Regulation

‘Transgender’ said for first time in SOTU

President Obama recognized transgender people in his State of the Union address, drawing praise from LGBT rights advocates who said it was the first time the term had ever been used in the high-profile speech.

“We’ve gotten used to hearing re:gays, but I think that’s the 1st time the President has ever said the word transgender in a #SOTU. #progress,” tweeted Lanae Erickson, of Third Way Perspectives, a centrist Washington-based think tank. 

Obama made the mention of transgender people in a section of the speech about human rights.

“That’s why we defend free speech, and advocate for political prisoners, and condemn the persecution of women, or religious minorities, or people who are lesbian, gay, bisexual, or transgender,” he said. “We do these things not only because they’re right, but because they make us safer.”

The president went on to call gay marriage a civil right.

“I’ve seen something like gay marriage go from a wedge issue used to drive us apart to a story of freedom across our country, a civil right now legal in states that seven in 10 Americans call home,” he said. “So I know the good, and optimistic, and big-hearted generosity of the American people who, every day, live the idea that we are our brother’s keeper, and our sister’s keeper. And I know they expect those of us who serve here to set a better example.”

“A better politics is one where we appeal to each other’s basic decency instead of our basest fears,” he said.
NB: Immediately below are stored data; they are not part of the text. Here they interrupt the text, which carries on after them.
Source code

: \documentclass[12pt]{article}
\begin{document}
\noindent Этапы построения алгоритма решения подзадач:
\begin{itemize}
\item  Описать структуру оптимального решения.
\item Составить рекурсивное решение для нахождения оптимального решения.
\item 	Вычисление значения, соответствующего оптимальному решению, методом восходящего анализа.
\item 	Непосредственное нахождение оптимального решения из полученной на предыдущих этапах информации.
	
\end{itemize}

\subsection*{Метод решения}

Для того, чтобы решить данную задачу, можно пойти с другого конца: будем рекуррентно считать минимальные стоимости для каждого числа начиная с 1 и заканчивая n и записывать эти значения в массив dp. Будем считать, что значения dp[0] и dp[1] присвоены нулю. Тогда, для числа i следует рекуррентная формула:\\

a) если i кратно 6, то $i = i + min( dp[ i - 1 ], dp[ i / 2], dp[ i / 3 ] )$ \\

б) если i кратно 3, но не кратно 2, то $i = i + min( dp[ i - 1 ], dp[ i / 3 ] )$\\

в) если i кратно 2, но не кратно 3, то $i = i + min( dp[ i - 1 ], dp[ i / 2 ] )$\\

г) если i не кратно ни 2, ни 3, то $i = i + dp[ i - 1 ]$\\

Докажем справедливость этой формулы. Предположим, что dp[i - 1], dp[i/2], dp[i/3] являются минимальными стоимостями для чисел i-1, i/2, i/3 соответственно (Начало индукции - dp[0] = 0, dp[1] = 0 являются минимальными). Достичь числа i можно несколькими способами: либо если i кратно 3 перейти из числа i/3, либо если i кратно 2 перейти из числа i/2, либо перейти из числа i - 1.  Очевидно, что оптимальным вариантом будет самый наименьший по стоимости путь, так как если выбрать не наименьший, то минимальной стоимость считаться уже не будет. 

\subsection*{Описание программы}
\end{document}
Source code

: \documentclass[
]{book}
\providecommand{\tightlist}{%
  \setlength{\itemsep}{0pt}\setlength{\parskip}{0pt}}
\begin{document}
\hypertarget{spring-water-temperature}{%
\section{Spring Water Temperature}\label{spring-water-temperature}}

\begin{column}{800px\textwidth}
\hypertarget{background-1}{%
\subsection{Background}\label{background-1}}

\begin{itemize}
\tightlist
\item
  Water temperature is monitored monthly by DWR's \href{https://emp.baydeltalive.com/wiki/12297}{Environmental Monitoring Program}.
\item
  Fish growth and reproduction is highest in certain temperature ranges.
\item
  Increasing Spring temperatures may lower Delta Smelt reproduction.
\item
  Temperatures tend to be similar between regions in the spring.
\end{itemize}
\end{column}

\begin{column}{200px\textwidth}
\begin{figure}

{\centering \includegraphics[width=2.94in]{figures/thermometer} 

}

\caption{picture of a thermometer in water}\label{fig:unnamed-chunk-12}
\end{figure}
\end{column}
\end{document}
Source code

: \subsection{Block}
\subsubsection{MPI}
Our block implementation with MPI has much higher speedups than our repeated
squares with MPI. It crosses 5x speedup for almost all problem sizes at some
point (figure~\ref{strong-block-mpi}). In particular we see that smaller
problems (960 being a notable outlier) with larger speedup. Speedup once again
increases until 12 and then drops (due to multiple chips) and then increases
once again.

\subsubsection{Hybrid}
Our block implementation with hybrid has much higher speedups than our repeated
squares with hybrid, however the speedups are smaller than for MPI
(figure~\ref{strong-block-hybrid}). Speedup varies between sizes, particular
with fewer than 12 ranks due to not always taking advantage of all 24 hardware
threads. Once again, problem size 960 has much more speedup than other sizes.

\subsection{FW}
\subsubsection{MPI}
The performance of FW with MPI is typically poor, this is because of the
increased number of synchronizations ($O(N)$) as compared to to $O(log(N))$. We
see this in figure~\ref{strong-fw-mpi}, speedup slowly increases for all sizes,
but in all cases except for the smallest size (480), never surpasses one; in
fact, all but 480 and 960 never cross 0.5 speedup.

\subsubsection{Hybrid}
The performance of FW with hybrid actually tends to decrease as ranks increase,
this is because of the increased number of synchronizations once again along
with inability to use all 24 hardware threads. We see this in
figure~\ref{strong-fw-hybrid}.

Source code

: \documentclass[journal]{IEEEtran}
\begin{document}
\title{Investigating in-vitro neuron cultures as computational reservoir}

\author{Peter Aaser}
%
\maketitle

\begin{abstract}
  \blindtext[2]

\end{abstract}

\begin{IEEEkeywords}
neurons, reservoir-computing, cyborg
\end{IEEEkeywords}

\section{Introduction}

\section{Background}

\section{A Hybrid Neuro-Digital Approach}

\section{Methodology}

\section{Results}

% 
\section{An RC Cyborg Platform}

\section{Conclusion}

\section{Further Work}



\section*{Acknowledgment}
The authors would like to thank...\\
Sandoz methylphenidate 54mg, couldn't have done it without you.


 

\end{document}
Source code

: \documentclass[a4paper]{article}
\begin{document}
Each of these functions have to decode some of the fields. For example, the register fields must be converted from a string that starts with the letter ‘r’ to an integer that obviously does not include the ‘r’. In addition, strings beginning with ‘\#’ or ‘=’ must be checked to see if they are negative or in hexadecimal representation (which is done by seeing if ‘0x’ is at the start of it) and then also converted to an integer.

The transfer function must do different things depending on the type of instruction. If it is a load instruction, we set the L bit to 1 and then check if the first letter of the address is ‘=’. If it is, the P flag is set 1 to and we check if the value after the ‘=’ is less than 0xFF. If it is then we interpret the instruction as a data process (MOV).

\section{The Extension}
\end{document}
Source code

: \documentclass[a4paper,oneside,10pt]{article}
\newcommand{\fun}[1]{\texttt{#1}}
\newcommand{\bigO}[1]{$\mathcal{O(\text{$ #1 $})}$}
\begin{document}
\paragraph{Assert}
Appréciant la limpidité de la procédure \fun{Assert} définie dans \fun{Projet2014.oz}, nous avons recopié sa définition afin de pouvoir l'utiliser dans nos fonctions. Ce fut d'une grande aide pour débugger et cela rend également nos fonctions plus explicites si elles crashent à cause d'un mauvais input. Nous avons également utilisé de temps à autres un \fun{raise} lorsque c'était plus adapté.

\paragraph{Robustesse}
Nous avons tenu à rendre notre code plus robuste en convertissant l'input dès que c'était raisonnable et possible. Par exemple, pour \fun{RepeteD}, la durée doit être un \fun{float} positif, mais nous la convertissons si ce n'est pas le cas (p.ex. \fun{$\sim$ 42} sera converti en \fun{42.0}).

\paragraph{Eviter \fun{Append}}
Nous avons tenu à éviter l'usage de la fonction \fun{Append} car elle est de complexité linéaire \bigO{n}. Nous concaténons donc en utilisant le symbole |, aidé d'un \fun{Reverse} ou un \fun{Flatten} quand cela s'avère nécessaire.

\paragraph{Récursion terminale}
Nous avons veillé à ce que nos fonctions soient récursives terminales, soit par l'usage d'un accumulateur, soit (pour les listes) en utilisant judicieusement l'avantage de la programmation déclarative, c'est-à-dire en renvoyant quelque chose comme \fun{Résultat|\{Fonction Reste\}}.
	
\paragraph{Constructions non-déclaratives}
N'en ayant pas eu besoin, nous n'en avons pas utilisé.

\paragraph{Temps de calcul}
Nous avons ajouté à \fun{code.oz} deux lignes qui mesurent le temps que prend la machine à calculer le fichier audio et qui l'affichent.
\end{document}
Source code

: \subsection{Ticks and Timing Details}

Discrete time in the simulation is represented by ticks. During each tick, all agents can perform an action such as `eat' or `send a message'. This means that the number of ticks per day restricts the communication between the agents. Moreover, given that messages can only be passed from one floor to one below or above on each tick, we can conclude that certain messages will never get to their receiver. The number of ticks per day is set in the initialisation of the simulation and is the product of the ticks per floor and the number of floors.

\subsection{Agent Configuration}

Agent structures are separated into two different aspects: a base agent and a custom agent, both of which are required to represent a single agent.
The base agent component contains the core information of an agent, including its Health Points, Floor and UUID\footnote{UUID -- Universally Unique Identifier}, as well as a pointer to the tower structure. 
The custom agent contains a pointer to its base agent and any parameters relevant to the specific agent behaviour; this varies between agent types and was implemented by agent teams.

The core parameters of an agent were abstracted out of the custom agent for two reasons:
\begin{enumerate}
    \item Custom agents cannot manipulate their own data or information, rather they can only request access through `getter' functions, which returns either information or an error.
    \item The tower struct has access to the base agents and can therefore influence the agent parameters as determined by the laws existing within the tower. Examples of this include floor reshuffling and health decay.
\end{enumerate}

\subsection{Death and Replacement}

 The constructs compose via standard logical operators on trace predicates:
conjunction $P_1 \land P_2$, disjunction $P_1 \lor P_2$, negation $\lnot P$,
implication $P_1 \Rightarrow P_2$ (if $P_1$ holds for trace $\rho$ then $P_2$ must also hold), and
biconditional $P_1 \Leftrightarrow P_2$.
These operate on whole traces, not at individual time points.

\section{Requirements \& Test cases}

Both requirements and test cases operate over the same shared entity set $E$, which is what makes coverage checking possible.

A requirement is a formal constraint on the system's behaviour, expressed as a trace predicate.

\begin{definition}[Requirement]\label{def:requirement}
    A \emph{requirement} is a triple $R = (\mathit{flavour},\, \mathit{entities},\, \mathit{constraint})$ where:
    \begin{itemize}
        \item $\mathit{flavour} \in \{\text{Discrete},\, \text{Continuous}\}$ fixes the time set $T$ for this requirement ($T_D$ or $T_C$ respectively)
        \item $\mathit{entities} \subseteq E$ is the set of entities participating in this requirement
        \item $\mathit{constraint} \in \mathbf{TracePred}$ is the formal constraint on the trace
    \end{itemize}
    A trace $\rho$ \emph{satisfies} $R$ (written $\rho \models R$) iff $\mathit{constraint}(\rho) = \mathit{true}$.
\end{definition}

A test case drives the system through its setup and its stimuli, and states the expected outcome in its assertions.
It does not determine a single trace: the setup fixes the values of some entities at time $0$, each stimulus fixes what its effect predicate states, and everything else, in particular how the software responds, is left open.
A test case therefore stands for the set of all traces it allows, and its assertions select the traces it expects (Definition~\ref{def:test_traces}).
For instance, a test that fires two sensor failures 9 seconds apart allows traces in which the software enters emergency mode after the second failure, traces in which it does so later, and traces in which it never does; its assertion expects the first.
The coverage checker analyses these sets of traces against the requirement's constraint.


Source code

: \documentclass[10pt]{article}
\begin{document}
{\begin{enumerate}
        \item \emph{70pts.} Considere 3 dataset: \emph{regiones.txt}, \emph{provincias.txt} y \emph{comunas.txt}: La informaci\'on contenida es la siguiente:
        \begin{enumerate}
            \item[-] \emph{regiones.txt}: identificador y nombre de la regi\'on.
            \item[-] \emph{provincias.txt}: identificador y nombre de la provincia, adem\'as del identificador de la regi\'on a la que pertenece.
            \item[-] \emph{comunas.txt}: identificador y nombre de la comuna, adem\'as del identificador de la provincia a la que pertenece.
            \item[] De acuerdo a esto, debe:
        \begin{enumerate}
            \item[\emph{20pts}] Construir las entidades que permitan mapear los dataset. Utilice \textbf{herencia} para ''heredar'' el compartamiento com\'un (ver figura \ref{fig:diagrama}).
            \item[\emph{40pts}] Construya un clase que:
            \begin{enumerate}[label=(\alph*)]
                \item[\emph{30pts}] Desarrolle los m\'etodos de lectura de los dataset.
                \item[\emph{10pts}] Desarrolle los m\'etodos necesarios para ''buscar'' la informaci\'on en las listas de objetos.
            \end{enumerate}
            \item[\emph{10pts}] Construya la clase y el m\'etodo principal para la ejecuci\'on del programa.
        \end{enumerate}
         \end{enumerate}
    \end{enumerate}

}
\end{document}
Obama’s reference Tuesday night comes on the heels of the Supreme Court’s decision Friday to take up the issue of gay marriage. The decision, expected to come by June, could include declaring a nationwide constitutional right to same-sex marriage.

The court is hearing an appeal from a ruling of the 6th Circuit Court of Appeals, which in November upheld bans on gay marriage in Ohio, Michigan, Kentucky and Tennessee. A total of two and a half hours will be allocated for the hearings, in which the court will rule on whether states are required to license a marriage between same-sex couples and whether states have to recognize same sex-marriage licenses from other states under the 14th Amendment.